Im Landkreis München sind viele Sprachen zu Hause. Das Pfingstfest bietet Gelegenheit, sich der Vielfalt bewusst zu werden. Menschen erzählen von ihren Erfahrungen.

Von Daniela Bode, Angela Boschert, Anna Degenhart, Iris Hilberth, Bernhard Lohr, Gudrun Passarge

Mit Ostern und Weihnachten wissen die meisten etwas anzufangen. Auch wenn sie selten in die Kirche gehen. Doch die Botschaft, die von Pfingsten ausgeht, ist oft gar nicht mehr bekannt. Dabei passt sie in die Zeit, da Menschen aus so vielen unterschiedlichen Kulturen im Landkreis München zusammenleben und so viele Sprachen gesprochen werden wie nie zuvor; ob an Schulen, am Arbeitsplatz oder einfach in der Nachbarschaft. In der Apostelgeschichte wird berichtet, wie einst Jerusalem voll war "mit Menschen aus aller Welt". Und als sich nach dem Tod Jesu dessen Anhänger nicht hinauswagten, soll der Heilige Geist in Form einer Taube erschienen sein, um "die Kraft und die Sprache" zu verleihen, in aller Welt die Frohe Botschaft zu verkünden. Sprachbarrieren waren wie weggeblasen. Die SZ fragte Menschen aus dem Landkreis, was Sprache für sie bedeutet - wo sie Barriere und wo sie Bereicherung ist.
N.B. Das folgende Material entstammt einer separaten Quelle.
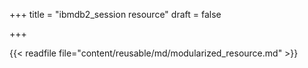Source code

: +++
title = "ibmdb2_session resource"
draft = false

+++

{{< readfile file="content/reusable/md/modularized_resource.md" >}}
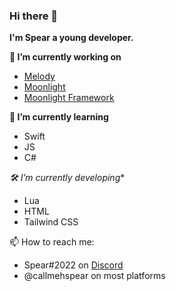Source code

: ### Hi there 👋

**I'm Spear a young developer.**

**🔭 I’m currently working on**
- <a href="https://melodyradio.net">Melody</a>
- <a href="https://moonlighthq.net">Moonlight</a>
- <a href="https://github.com/callmehSpear/Moonlight-Framework">Moonlight Framework</a>

**🌱 I’m currently learning**
- Swift
- JS
- C#

*🛠️ I’m currently developing**
- Lua
- HTML
- Tailwind CSS

📫 How to reach me:
- Spear#2022 on <a href="https://discord.com">Discord</a>
- @callmehspear on most platforms
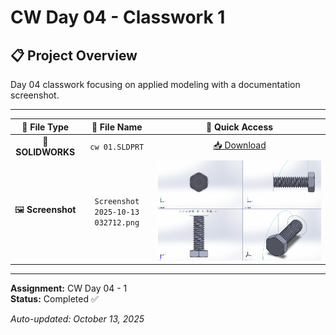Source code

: # CW Day 04 - Classwork 1

## 📋 Project Overview
Day 04 classwork focusing on applied modeling with a documentation screenshot.

---

| 📁 **File Type** | 📂 **File Name** | 🔗 **Quick Access** |
|:---:|:---:|:---:|
| 🔧 **SOLIDWORKS** | `cw 01.SLDPRT` | [📥 Download](cw%2001.SLDPRT) |
| 🖼️ **Screenshot** | `Screenshot 2025-10-13 032712.png` | ![View](Screenshot%202025-10-13%20032712.png) |

---

**Assignment:** CW Day 04 - 1  
**Status:** Completed ✅

*Auto-updated: October 13, 2025*
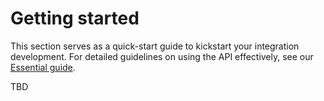 # Getting started

This section serves as a quick-start guide to kickstart your integration development. For detailed guidelines on using the API effectively, see our [Essential guide](../essential-guide/README.md).

TBD
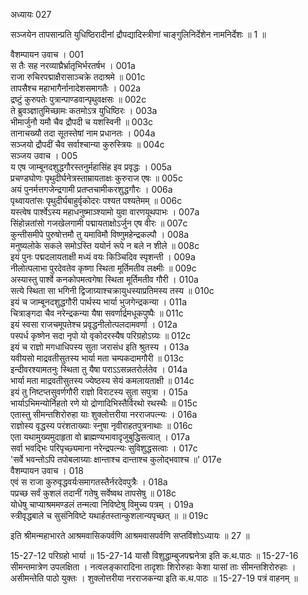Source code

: अध्यायः 027

सञ्जयेन तापसान्प्रति युधिष्ठिरादीनां द्रौपद्यादिस्त्रीणां चाङ्गुलिनिर्देशेन नामनिर्देशः ॥ 1 ॥

वैशम्पायन उवाच ।	001  
स तैः सह नरव्याघ्रैर्भ्रातृभिर्भरतर्षभ ।	001a  
राजा रुचिरपद्माक्षैरासाञ्चक्रे तदाश्रमे ॥	001c  
तापसैश्च महाभागैर्नानादेशसमागतैः ।	002a  
द्रष्टुं कुरुपतेः पुत्रान्पाण्डवान्पृथुवक्षसः ॥	002c  
ते ब्रुवञ्ज्ञातुमिच्छामः कतमोऽत्र युधिष्ठिरः ।	003a  
भीमार्जुनौ यमौ चैव द्रौपदी च यशस्विनी ॥	003c  
तानाचख्यौ तदा सूतस्तेषां नाम प्रधानतः ।	004a  
सञ्जयो द्रौपदीं चैव सर्वाश्चान्या कुरुस्त्रियः ॥	004c  
सञ्जय उवाच ।	005  
य एष जाम्बूनदशुद्धगौरस्तनुर्महासिंह इव प्रवृद्धः ।	005a  
प्रचण्डघोणः पृथुदीर्घनेत्रस्ताम्रायताक्षः कुरुराज एषः ॥	005c  
अयं पुनर्मत्तगजेन्द्रगामी प्रतप्तचामीकरशुद्धगौरः ।	006a  
पृथ्वायतांसः पृथुदीर्घबाहुर्वृकोदरः पश्यत पश्यतेमम् ॥	006c  
यस्त्वेष पार्श्वेऽस्य महाधनुष्माञ्श्यामो युवा वारणयूथपाभः ।	007a  
सिंहोन्नतांसो गजखेलगामी पद्मायताक्षोऽर्जुन एष वीरः ॥	007c  
कुन्तीसमीपे पुरुषोत्तमौ तु यमाविमौ विष्णुमहेन्द्रकल्पौ ।	008a  
मनुष्यलोके सकले समोऽस्ति ययोर्न रूपे न बले न शीले ॥	008c  
इयं पुनः पद्मदलायताक्षी मध्यं वयः किञ्चिदिव स्पृशन्ती ।	009a  
नीलोत्पलाभा पुरदेवतेव कृष्णा स्थिता मूर्तिमतीव लक्ष्मीः ॥	009c  
अस्यास्तु पार्श्वे कनकोपमत्वगेषा स्थिता मूर्तिमतीव गौरी ।	010a  
सत्ये स्थिता सा भगिनी द्विजाग्र्याश्चक्रायुधस्याप्रतिमस्य तस्य ॥	010c  
इयं च जाम्बूनदशुद्धगौरी पार्थस्य भार्या भुजगेन्द्रकन्या ।	011a  
चित्राङ्गदा चैव नरेन्द्रकन्या यैषा सवर्णार्द्रमधूकपुष्पैः ॥	011c  
इयं स्वसा राजचमूपतेश्च प्रवृद्धनीलोत्पलदामवर्णा ।	012a  
पस्पर्ध कृष्णेन सदा नृपो यो वृकोदरस्यैष परिग्रहोऽग्र्यः ॥	012c  
इयं च राज्ञो मगधाधिपस्य सुता जरासंध इति श्रुतस्य ।	013a  
यवीयसो माद्रवतीसुतस्य भार्या मता चम्पकदामगौरी ॥	013c  
इन्दीवरश्यामतनुः स्थिता तु यैषा पराऽऽसन्नतरोर्लतेव ।	014a  
भार्या मता माद्रवतीसुतस्य ज्येष्ठस्य सेयं कमलायताक्षी ॥	014c  
इयं तु निष्टप्तसुवर्णगौरी राज्ञो विराटस्य सुता सपुत्रा ।	015a  
भार्याऽभिमन्योर्निहतो रणे यो द्रोणादिभिस्तैर्विरथो रथस्थैः ॥	015c  
एतास्तु सीमन्तशिरोरुहा याः शुक्लोत्तरीया नरराजपत्न्यः ।	016a  
राज्ञोस्य वृद्धस्य परंशताख्याः स्नुषा नृवीराहतपुत्रनाथाः ॥	016c  
एता यथामुख्यमुदाहृता वो ब्राह्मण्यभावादृजुबुद्धिसत्वात् ।	017a  
सर्वा भवद्भिः परिपृच्छ्यमाना नरेन्द्रपत्न्यः सुविशुद्धसत्वाः ।	017c  
\'सर्वे भवन्तोऽपि तपोबलाग्र्याः क्षान्ताश्च दान्ताश्च कुलोद्भवाश्च ॥\'	017e  
वैशम्पायन उवाच ।	018   
एवं स राजा कुरुवृद्धवर्यःसमागतस्तैर्नरदेवपुत्रैः ।	018a  
पप्रच्छ सर्वं कुशलं तदानीं गतेषु सर्वेष्वथ तापसेषु ॥	018c  
योधेषु चाप्याश्रममण्डलं तन्मत्वा निविष्टेषु विमुच्य पत्रम् ।	019a  
स्त्रीवृद्धबाले च सुसंनिविष्टे यथार्हतस्तान्कुशलान्यपृच्छत् ॥ ॥	019c  

इति श्रीमन्महाभारते आश्रमवासिकपर्वणि आश्रमवासपर्वणि सप्तविंशोऽध्यायः ॥ 27 ॥

15-27-12 परिग्रहो भार्या ॥ 15-27-14 यासौ विशुद्धाम्बुजपद्मनेत्रा इति क.थ.पाठः ॥ 15-27-16 सीमन्तमात्रेण उपलक्षिता । नत्वलङ्कारादिना तादृशाः शिरोरुहाः केशा यासां ताः सीमन्तशिरोरुहाः । असीमन्तेति पाठो युक्तः । शुक्लोत्तरीया नरराजकन्या इति क.थ.पाठः ॥ 15-27-19 पत्रं वाहनम् ॥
Der Bayer hinter dem Vorhang

Unterhaching - "Sprache ist das A und O", sagt Inci Ahmad, SPD-Gemeinderätin aus Unterhaching. Ihr war damals, 1969, als sie mit 19 Jahren aus der Türkei nach Deutschland kam von vornherein klar: "Ich muss die Sprache beherrschen. Das ist die Hauptsache, das ist der Weg zu Bildung." Leicht wurde es Migranten vor 50 Jahren nicht gemacht, Deutsch zu lernen. "Das war richtig teuer", erinnert sie sich. Ahmad verdiente 500 Mark, davon steckte sie 180 jeden Monat in Sprachkurse. "Deutsch ist eine schwere Sprache", sagt sie, insbesondere die Rechtschreibung sei schwierig. "Im Türkischen haben wir zum Beispiel keinerlei Artikel", so Ahmad.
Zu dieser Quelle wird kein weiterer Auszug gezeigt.